A collaborative selection of anticipated releases. Something to look forward to in 2022
-
Rouge Street
From highly celebrated young Chinese writer, three dazzling novellas of Northeast China, mixing realism, mysticism, and noir.
An inventor dreams of escaping his drab surroundings in a flying machine. A criminal, trapped beneath a frozen lake, fights a giant fish. A strange girl pledges to ignite a field of sorghum stalks.

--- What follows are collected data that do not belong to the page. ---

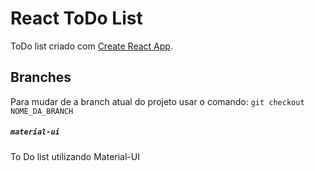 # React ToDo List

ToDo list criado com [Create React App](https://github.com/facebookincubator/create-react-app).

## Branches

Para mudar de a branch atual do projeto usar o comando: `git checkout NOME_DA_BRANCH`


##### `material-ui` 
To Do list utilizando Material-UI
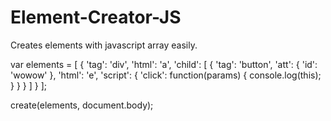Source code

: # Element-Creator-JS
Creates elements with javascript array easily.

var elements = [
	{
		'tag': 'div',
		'html': 'a',
		'child': [
			{
				'tag': 'button',
				'att': {
					'id': 'wowow'
				},
				'html': 'e',
				'script': {
					'click': function(params) {
						console.log(this);
					}
				}
			}
		]
	}
];

create(elements, document.body);
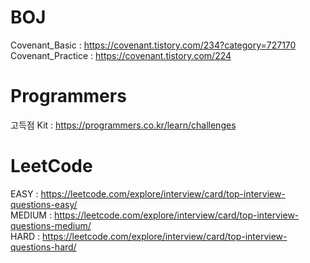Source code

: # BOJ

Covenant_Basic : https://covenant.tistory.com/234?category=727170   
Covenant_Practice : https://covenant.tistory.com/224    


# Programmers

고득점 Kit : https://programmers.co.kr/learn/challenges    

# LeetCode 

EASY : https://leetcode.com/explore/interview/card/top-interview-questions-easy/   
MEDIUM : https://leetcode.com/explore/interview/card/top-interview-questions-medium/     
HARD : https://leetcode.com/explore/interview/card/top-interview-questions-hard/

Rouge Street presents three novellas by Shuang Xuetao, the lauded young Chinese writer whose frank, fantastical short fiction has already inspired comparisons to Ernest Hemingway and Haruki Murakami.
-
Lapvona
In a village in a medieval fiefdom buffeted by natural disasters, a motherless shepherd boy finds himself the unlikely pivot of a power struggle that puts all manner of faith to a savage test, in a spellbinding novel that represents Ottessa Moshfegh’s most exciting leap yet.
-
Young Mungo
A story of queer love and working-class families, Young Mungo is the brilliant second novel from the Booker Prize-winning author of Shuggie Bain
Young Mungo is a gripping and revealing story about the bounds of masculinity, the push and pull of family, the violence faced by many queer people, and the dangers of loving someone too much.
-
Time is a Mother
No introduction necessary.
Anything Ocean Vuong writes, we read.
-
Pure Colour
Pure Colour is a galaxy of a novel: explosive, celestially bright, huge, and streaked with beauty. It is a contemporary bible, an atlas of feeling, and an absurdly funny guide to the great (and terrible) things about being alive. Sheila Heti is a philosopher of modern experience, and she has reimagined what a book can hold.
-
Either/Or
From the acclaimed and bestselling author of The Idiot, the continuation of beloved protagonist Selin's quest for self-knowledge, as she travels abroad and tests the limits of her newfound adulthood
Unfolding with the propulsive logic and intensity of youth, Either/Or is a landmark novel by one of our most brilliant writers. Hilarious, revelatory, and unforgettable, its gripping narrative will confront you with searching questions that persist long after the last page.
-
The Immortal King Rao
Athena Rao must reckon with the memory of her father, King Rao--literally. Through biotechnological innovation, he has given her his memories. His Dalit childhood on an Indian coconut plantation in the 1950s is as alive to her as her own existence in a prison cell, accused of her father's murder.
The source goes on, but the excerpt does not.